Je n’ai plus 15 ans, et Kratos non plus

Je me souviens très bien de ma première partie de God of War sur PS2. J’étais ado, la console était en cathodique, et quand je suis tombé sur le fameux “lit” dans le bateau avec deux femmes qui me faisaient des appels de phare, je savais très bien ce que le jeu me proposait. On appuie sur rond, la caméra se détourne, QTE, lit qui bouge, gémissements forcés, pluie d’orbes rouges. À l’époque, j’ai rigolé avec mes potes, évidemment. C’était “osé”, c’était “mature”, c’était “God of War”.

Des années plus tard, après avoir passé des dizaines d’heures sur God of War (2018) et Ragnarök, ces mêmes scènes me mettent franchement mal à l’aise. Pas parce que le sexe dans les jeux vidéo me choque (au contraire, j’en veux plus, mais bien fait), mais parce que ça n’a plus aucun sens par rapport au Kratos qu’on connaît aujourd’hui. Et si Santa Monica se lance vraiment dans un remake de la trilogie – rumeurs insistantes, bruits de couloir, et logique industrielle obligent – il y a un truc qu’ils ne peuvent pas juste copier-coller : ces putains de mini-jeux sexuels.

Je le dis sans tourner autour du pot : si on veut que le remake s’inscrive dans la continuité émotionnelle de Kratos 2018/Ragnarök, ces séquences doivent soit disparaître, soit être réécrites de fond en comble. Les garder telles quelles, c’est condamner le remake à être schizophrène.

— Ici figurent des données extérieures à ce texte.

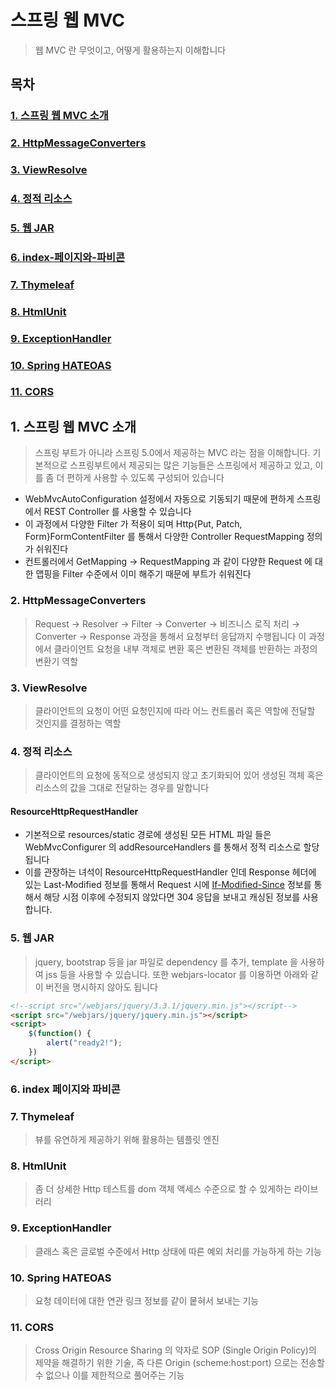 # 스프링 웹 MVC
> 웹 MVC 란 무엇이고, 어떻게 활용하는지 이해합니다

## 목차
### [1. 스프링 웹 MVC 소개](#1-스프링-웹-MVC-소개)
### [2. HttpMessageConverters](#2-HttpMessageConverters)
### [3. ViewResolve](#3-ViewResolve)
### [4. 정적 리소스](#4-정적-리소스)
### [5. 웹 JAR](5-웹-JAR)
### [6. index-페이지와-파비콘](6-index-페이지와-파비콘)
### [7. Thymeleaf](7-Thymeleaf)
### [8. HtmlUnit](8-HtmlUnit)
### [9. ExceptionHandler](9-ExceptionHandler)
### [10. Spring HATEOAS](10-Spring-HATEOAS)
### [11. CORS](11-CORS)

## 1. 스프링 웹 MVC 소개
> 스프링 부트가 아니라 스프링 5.0에서 제공하는 MVC 라는 점을 이해합니다.
> 기본적으로 스프링부트에서 제공되는 많은 기능들은 스프링에서 제공하고 있고, 이를 좀 더 편하게 사용할 수 있도록 구성되어 있습니다

* WebMvcAutoConfiguration 설정에서 자동으로 기동되기 때문에 편하게 스프링에서 REST Controller 를 사용할 수 있습니다
* 이 과정에서 다양한 Filter 가 적용이 되며 Http{Put, Patch, Form}FormContentFilter 를 통해서 다양한 Controller RequestMapping 정의가 쉬워진다
* 컨트롤러에서 GetMapping -> RequestMapping 과 같이 다양한 Request 에 대한 맵핑을 Filter 수준에서 이미 해주기 때문에 부트가 쉬워진다

### 2. HttpMessageConverters
> Request → Resolver → Filter → Converter → 비즈니스 로직 처리 → Converter → Response 과정을 통해서 요청부터 응답까지 수행됩니다
> 이 과정에서 클라이언트 요청을 내부 객체로 변환 혹은 변환된 객체를 반환하는 과정의 변환기 역할

### 3. ViewResolve
> 클라이언트의 요청이 어떤 요청인지에 따라 어느 컨트롤러 혹은 역할에 전달할 것인지를 결정하는 역할

### 4. 정적 리소스
> 클라이언트의 요청에 동적으로 생성되지 않고 초기화되어 있어 생성된 객체 혹은 리소스의 값을 그대로 전달하는 경우를 말합니다

#### ResourceHttpRequestHandler
* 기본적으로 resources/static 경로에 생성된 모든 HTML 파일 들은 WebMvcConfigurer 의 addResourceHandlers 를 통해서 정적 리소스로 할당됩니다
* 이를 관장하는 녀석이 ResourceHttpRequestHandler 인데 Response 헤더에 있는 Last-Modified 정보를 통해서 Request 시에 [If-Modified-Since](https://itstory.tk/entry/Spring-MVC-LastModified-IfModifiedSince-%EC%BA%90%EC%8B%9C-%EC%84%A4%EC%A0%95) 정보를 통해서 해당 시점 이후에 수정되지 않았다면 304 응답을 보내고 캐싱된 정보를 사용합니다.

### 5. 웹 JAR
> jquery, bootstrap 등을 jar 파일로 dependency 를 추가, template 을 사용하여 jss 등을 사용할 수 있습니다. 또한 webjars-locator 를 이용하면 아래와 같이 버전을 명시하지 않아도 됩니다
```html
<!--script src="/webjars/jquery/3.3.1/jquery.min.js"></script-->
<script src="/webjars/jquery/jquery.min.js"></script>
<script>
    $(function() {
        alert("ready2!");
    })
</script>
```

### 6. index 페이지와 파비콘

### 7. Thymeleaf
> 뷰를 유연하게 제공하기 위해 활용하는 템플릿 엔진

### 8. HtmlUnit
> 좀 더 상세한 Http 테스트를 dom 객체 액세스 수준으로 할 수 있게하는 라이브러리 

### 9. ExceptionHandler
> 클래스 혹은 글로벌 수준에서 Http 상태에 따른 예외 처리를 가능하게 하는 기능

### 10. Spring HATEOAS
> 요청 데이터에 대한 연관 링크 정보를 같이 뭍혀서 보내는 기능

### 11. CORS
> Cross Origin Resource Sharing 의 약자로 SOP (Single Origin Policy)의 제약을 해결하기 위한 기술, 즉 다른 Origin (scheme:host:port) 으로는 전송할 수 없으나 이를 제한적으로 풀어주는 기능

À la base, ce n’était pas (que) de la grivoiserie gratuite

Avant de tout jeter à la poubelle, il faut être honnête : l’idée du premier mini-jeu dans God of War (2005) n’était pas complètement débile. David Jaffe l’a expliqué à l’époque : les “aventures sans lendemain” de Kratos sont censées montrer un type qui essaie désespérément de noyer le traumatisme de la mort de sa femme dans le sexe et l’oubli. Il y a même ce journal à côté des courtisanes :

“Peu importe le nombre de femmes que je trouve, elles me rappellent toutes elle. Entends mes prières, Athéna. Quand ces visions prendront-elles fin ?”

Pris isolément, sur PS2, dans le contexte de l’époque, ça se tenait. Le sexe comme anesthésiant, comme fuite en avant d’un type brisé par ce qu’il a fait, c’est un angle intéressant. Problème : le jeu ne le traite pas vraiment avec cette nuance. On retient surtout le côté “haha, on secoue le stick et on récolte des orbes rouges pendant que la caméra regarde ailleurs”. Le message tragique est planqué dans un journal que 80 % des joueurs n’ont jamais lu.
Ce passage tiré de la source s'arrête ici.